═════ Extracted information
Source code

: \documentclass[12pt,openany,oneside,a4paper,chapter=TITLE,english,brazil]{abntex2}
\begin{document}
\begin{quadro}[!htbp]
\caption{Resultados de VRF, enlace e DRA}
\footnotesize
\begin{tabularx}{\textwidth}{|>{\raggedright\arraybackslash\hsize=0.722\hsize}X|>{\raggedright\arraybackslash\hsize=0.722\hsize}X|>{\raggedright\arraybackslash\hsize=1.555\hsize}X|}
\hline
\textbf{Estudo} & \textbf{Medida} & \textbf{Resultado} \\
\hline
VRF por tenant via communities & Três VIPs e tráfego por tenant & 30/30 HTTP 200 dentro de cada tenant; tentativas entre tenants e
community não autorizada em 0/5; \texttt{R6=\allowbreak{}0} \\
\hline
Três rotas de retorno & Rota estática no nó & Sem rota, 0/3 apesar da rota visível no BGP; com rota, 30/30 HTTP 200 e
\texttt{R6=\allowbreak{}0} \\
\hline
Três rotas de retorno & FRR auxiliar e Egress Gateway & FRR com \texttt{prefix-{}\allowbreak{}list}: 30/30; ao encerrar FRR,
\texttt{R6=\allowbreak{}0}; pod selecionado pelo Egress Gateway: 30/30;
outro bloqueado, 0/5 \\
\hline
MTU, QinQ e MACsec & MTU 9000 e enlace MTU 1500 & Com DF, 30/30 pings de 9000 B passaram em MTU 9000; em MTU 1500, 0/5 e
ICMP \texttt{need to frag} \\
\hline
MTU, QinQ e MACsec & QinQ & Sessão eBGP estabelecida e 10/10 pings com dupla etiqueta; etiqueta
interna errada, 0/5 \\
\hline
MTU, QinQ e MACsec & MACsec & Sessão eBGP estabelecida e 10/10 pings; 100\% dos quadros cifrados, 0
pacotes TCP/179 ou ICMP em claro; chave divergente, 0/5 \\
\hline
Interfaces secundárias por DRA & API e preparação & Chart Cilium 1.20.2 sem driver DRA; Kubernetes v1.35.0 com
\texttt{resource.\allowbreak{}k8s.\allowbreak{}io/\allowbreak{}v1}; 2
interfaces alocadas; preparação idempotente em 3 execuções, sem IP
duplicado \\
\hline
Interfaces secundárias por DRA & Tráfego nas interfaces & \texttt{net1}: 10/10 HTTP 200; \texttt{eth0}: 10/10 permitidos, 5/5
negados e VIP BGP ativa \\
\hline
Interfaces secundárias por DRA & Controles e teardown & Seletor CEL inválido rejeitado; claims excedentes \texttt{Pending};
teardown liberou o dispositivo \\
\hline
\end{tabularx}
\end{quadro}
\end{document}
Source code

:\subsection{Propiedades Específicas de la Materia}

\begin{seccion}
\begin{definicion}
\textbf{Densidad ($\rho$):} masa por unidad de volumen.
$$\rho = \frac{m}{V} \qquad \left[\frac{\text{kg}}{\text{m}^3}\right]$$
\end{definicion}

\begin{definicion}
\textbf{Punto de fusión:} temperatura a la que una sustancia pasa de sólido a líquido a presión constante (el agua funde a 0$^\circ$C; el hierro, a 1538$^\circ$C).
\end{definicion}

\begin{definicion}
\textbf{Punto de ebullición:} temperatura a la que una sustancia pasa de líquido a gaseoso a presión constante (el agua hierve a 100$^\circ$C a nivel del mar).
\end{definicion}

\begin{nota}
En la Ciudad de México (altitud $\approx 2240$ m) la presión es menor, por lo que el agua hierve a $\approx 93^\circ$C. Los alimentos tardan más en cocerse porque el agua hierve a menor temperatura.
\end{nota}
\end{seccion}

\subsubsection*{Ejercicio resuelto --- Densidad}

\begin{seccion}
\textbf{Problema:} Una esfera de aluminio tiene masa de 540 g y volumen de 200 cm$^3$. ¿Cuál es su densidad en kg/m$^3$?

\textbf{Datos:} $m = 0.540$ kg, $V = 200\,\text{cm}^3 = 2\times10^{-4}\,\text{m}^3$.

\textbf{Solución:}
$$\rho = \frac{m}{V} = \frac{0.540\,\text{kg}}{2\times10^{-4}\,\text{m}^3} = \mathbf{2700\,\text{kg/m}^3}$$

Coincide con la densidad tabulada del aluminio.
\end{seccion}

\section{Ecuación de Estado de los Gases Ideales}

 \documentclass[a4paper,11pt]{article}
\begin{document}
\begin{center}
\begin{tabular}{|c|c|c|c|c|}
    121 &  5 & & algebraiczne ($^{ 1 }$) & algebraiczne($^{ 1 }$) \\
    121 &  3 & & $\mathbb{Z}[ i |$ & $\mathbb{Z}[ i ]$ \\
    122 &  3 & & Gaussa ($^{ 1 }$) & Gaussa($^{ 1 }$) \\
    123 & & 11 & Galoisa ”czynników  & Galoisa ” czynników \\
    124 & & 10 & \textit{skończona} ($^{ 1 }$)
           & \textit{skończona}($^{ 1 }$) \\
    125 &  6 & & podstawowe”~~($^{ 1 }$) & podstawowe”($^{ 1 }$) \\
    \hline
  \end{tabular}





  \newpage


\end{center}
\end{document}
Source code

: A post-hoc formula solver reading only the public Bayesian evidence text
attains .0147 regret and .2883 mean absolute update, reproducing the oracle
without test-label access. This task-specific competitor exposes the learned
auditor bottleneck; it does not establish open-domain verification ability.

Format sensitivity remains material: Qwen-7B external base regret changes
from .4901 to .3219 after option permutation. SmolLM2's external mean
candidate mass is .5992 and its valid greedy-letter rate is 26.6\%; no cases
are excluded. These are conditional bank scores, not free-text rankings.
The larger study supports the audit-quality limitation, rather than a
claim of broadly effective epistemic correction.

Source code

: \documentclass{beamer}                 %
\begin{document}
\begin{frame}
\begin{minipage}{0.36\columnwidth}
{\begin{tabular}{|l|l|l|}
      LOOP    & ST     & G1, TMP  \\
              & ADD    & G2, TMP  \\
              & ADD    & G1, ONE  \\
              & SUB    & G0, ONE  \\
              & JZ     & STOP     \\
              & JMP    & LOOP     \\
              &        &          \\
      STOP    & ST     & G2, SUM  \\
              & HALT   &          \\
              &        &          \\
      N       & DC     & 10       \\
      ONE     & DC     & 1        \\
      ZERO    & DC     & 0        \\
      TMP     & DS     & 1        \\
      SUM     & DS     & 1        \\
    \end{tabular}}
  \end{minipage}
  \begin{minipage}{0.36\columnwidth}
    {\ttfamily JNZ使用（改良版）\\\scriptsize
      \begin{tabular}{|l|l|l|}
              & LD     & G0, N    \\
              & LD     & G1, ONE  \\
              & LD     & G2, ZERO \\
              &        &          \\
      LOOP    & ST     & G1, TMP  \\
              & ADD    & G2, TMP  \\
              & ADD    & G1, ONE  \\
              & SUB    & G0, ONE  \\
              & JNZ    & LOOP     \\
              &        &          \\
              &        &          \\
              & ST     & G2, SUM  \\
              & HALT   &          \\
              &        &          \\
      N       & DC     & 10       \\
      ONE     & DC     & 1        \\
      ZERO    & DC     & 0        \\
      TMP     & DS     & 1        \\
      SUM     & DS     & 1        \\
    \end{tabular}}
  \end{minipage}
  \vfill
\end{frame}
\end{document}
══════════
## About this task
Where a line in the listing above contains "ICMP", copy that line.

## Result for this task
ICMP \texttt{need to frag} \\
pacotes TCP/179 ou ICMP em claro; chave divergente, 0/5 \\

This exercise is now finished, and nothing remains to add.